Task statement: Without changing anything, set down every line shown below.

Provided records:
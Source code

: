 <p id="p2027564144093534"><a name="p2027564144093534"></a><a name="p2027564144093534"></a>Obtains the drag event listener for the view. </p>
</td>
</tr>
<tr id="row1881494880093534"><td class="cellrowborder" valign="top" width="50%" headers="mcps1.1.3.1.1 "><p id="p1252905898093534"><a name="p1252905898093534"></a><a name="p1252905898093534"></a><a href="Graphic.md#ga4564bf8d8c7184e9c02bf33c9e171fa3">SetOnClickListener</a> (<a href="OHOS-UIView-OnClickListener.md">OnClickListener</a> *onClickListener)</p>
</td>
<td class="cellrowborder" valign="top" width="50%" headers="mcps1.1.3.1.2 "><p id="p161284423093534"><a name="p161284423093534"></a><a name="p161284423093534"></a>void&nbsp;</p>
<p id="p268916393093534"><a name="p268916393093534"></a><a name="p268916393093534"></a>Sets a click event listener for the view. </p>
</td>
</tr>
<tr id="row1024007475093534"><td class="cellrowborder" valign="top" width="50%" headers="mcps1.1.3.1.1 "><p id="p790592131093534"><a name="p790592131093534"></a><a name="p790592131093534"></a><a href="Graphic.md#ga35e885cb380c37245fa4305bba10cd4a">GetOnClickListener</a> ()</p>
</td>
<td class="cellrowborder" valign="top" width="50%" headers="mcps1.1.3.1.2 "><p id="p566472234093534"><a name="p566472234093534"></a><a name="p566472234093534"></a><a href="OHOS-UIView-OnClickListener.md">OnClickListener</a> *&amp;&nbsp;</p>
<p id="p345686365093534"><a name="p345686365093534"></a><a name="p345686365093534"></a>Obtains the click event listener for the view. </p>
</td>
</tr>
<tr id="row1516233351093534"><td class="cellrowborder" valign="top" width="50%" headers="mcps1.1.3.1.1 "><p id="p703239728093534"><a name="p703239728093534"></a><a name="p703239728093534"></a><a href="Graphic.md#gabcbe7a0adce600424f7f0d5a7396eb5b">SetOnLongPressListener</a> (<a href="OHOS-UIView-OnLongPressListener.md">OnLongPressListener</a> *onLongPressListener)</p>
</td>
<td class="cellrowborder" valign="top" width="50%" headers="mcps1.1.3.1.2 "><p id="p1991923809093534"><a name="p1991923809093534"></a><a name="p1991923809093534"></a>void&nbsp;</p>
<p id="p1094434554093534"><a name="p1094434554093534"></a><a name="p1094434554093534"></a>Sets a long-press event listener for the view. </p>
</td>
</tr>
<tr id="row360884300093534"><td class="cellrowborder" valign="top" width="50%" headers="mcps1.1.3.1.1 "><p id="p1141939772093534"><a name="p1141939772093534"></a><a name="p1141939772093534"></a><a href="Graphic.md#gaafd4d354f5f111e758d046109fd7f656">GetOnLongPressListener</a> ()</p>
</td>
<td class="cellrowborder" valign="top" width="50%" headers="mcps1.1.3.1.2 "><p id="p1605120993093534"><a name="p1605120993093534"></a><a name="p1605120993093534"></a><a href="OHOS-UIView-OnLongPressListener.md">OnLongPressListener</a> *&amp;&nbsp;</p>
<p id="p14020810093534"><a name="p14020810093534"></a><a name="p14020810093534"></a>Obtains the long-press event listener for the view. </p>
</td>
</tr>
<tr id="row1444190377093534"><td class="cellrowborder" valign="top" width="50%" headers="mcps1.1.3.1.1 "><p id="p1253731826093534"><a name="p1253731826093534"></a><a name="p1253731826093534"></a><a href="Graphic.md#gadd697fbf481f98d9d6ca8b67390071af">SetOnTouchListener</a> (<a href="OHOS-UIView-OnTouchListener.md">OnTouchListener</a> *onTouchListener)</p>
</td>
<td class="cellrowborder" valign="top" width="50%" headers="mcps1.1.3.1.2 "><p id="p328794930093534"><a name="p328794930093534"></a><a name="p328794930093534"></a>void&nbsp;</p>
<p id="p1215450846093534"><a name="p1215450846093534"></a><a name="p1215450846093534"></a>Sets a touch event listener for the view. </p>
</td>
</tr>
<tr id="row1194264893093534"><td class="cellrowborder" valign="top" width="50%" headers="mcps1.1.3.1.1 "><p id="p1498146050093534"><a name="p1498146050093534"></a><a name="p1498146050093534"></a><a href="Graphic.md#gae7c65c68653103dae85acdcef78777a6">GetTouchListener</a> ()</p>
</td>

Task answer:
Source code

: <p id="p2027564144093534"><a name="p2027564144093534"></a><a name="p2027564144093534"></a>Obtains the drag event listener for the view. </p>
</td>
</tr>
<tr id="row1881494880093534"><td class="cellrowborder" valign="top" width="50%" headers="mcps1.1.3.1.1 "><p id="p1252905898093534"><a name="p1252905898093534"></a><a name="p1252905898093534"></a><a href="Graphic.md#ga4564bf8d8c7184e9c02bf33c9e171fa3">SetOnClickListener</a> (<a href="OHOS-UIView-OnClickListener.md">OnClickListener</a> *onClickListener)</p>
</td>
<td class="cellrowborder" valign="top" width="50%" headers="mcps1.1.3.1.2 "><p id="p161284423093534"><a name="p161284423093534"></a><a name="p161284423093534"></a>void&nbsp;</p>
<p id="p268916393093534"><a name="p268916393093534"></a><a name="p268916393093534"></a>Sets a click event listener for the view. </p>
</td>
</tr>
<tr id="row1024007475093534"><td class="cellrowborder" valign="top" width="50%" headers="mcps1.1.3.1.1 "><p id="p790592131093534"><a name="p790592131093534"></a><a name="p790592131093534"></a><a href="Graphic.md#ga35e885cb380c37245fa4305bba10cd4a">GetOnClickListener</a> ()</p>
</td>
<td class="cellrowborder" valign="top" width="50%" headers="mcps1.1.3.1.2 "><p id="p566472234093534"><a name="p566472234093534"></a><a name="p566472234093534"></a><a href="OHOS-UIView-OnClickListener.md">OnClickListener</a> *&amp;&nbsp;</p>
<p id="p345686365093534"><a name="p345686365093534"></a><a name="p345686365093534"></a>Obtains the click event listener for the view. </p>
</td>
</tr>
<tr id="row1516233351093534"><td class="cellrowborder" valign="top" width="50%" headers="mcps1.1.3.1.1 "><p id="p703239728093534"><a name="p703239728093534"></a><a name="p703239728093534"></a><a href="Graphic.md#gabcbe7a0adce600424f7f0d5a7396eb5b">SetOnLongPressListener</a> (<a href="OHOS-UIView-OnLongPressListener.md">OnLongPressListener</a> *onLongPressListener)</p>
</td>
<td class="cellrowborder" valign="top" width="50%" headers="mcps1.1.3.1.2 "><p id="p1991923809093534"><a name="p1991923809093534"></a><a name="p1991923809093534"></a>void&nbsp;</p>
<p id="p1094434554093534"><a name="p1094434554093534"></a><a name="p1094434554093534"></a>Sets a long-press event listener for the view. </p>
</td>
</tr>
<tr id="row360884300093534"><td class="cellrowborder" valign="top" width="50%" headers="mcps1.1.3.1.1 "><p id="p1141939772093534"><a name="p1141939772093534"></a><a name="p1141939772093534"></a><a href="Graphic.md#gaafd4d354f5f111e758d046109fd7f656">GetOnLongPressListener</a> ()</p>
</td>
<td class="cellrowborder" valign="top" width="50%" headers="mcps1.1.3.1.2 "><p id="p1605120993093534"><a name="p1605120993093534"></a><a name="p1605120993093534"></a><a href="OHOS-UIView-OnLongPressListener.md">OnLongPressListener</a> *&amp;&nbsp;</p>
<p id="p14020810093534"><a name="p14020810093534"></a><a name="p14020810093534"></a>Obtains the long-press event listener for the view. </p>
</td>
</tr>
<tr id="row1444190377093534"><td class="cellrowborder" valign="top" width="50%" headers="mcps1.1.3.1.1 "><p id="p1253731826093534"><a name="p1253731826093534"></a><a name="p1253731826093534"></a><a href="Graphic.md#gadd697fbf481f98d9d6ca8b67390071af">SetOnTouchListener</a> (<a href="OHOS-UIView-OnTouchListener.md">OnTouchListener</a> *onTouchListener)</p>
</td>
<td class="cellrowborder" valign="top" width="50%" headers="mcps1.1.3.1.2 "><p id="p328794930093534"><a name="p328794930093534"></a><a name="p328794930093534"></a>void&nbsp;</p>
<p id="p1215450846093534"><a name="p1215450846093534"></a><a name="p1215450846093534"></a>Sets a touch event listener for the view. </p>
</td>
</tr>
<tr id="row1194264893093534"><td class="cellrowborder" valign="top" width="50%" headers="mcps1.1.3.1.1 "><p id="p1498146050093534"><a name="p1498146050093534"></a><a name="p1498146050093534"></a><a href="Graphic.md#gae7c65c68653103dae85acdcef78777a6">GetTouchListener</a> ()</p>
</td>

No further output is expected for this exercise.